*** Records provided Section Begins ***

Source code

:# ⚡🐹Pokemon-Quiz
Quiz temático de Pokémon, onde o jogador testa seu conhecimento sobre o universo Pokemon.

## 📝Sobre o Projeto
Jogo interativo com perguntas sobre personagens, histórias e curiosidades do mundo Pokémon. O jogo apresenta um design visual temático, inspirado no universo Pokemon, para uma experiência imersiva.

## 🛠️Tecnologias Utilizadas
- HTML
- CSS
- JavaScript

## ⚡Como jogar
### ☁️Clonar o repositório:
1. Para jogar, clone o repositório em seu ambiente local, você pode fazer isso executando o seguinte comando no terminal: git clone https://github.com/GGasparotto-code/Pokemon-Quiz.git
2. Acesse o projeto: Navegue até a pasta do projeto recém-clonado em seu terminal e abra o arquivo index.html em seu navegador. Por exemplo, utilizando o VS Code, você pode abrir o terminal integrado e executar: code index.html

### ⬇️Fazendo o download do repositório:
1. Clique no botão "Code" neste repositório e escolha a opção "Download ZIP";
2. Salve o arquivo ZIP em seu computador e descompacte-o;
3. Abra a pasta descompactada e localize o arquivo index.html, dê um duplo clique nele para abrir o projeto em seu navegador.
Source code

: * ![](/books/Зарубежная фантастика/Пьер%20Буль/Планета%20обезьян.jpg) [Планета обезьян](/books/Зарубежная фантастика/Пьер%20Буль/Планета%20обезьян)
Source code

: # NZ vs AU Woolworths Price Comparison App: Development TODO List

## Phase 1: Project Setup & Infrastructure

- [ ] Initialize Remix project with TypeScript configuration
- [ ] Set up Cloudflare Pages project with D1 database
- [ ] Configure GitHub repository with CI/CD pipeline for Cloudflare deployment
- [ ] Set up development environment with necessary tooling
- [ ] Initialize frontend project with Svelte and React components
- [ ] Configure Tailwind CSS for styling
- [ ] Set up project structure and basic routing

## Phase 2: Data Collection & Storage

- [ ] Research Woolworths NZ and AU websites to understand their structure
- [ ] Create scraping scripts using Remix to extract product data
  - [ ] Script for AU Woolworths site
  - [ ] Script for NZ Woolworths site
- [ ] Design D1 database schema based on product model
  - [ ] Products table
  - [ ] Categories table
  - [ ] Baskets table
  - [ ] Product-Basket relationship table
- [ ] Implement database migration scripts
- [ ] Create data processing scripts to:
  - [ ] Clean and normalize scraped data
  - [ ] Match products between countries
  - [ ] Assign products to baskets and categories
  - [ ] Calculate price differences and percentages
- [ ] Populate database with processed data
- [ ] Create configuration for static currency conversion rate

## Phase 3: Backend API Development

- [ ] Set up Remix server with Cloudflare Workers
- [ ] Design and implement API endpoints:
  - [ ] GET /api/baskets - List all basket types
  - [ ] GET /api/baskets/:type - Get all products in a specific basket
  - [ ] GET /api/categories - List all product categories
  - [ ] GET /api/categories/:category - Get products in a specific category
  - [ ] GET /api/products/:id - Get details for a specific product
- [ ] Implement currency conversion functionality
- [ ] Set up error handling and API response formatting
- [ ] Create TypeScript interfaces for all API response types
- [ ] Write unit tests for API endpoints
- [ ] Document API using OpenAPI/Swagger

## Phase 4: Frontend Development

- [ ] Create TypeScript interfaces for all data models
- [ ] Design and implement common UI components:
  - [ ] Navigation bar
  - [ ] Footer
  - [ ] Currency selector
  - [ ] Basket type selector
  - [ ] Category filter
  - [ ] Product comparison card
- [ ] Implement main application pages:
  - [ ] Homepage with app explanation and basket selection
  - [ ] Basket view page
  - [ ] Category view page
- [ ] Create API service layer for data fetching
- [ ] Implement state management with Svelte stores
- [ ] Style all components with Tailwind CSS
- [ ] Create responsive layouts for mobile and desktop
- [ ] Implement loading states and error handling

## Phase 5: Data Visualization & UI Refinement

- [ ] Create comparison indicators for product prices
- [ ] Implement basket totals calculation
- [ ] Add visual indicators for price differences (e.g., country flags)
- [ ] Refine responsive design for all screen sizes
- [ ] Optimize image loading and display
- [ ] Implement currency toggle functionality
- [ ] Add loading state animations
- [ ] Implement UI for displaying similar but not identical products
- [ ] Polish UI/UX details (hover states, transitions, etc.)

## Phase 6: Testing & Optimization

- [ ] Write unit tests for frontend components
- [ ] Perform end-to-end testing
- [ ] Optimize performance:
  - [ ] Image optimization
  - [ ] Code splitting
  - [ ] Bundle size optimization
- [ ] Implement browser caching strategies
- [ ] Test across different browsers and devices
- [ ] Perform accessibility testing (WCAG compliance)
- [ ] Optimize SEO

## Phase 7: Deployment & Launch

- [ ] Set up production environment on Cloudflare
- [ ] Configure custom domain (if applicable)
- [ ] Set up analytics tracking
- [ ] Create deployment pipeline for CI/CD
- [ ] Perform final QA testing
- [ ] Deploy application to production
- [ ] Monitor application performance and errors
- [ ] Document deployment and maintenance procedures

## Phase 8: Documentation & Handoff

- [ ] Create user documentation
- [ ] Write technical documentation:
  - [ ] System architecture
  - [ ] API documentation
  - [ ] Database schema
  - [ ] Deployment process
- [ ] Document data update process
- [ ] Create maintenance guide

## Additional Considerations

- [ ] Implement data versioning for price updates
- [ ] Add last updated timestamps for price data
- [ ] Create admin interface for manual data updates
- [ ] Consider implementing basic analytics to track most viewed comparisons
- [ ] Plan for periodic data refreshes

*** Records provided Section Ends ***

Task to carry out:
Your answer should consist of the lines above that hold the word "interfaces".

Answer to the problem:
- [ ] Create TypeScript interfaces for all API response types
- [ ] Create TypeScript interfaces for all data models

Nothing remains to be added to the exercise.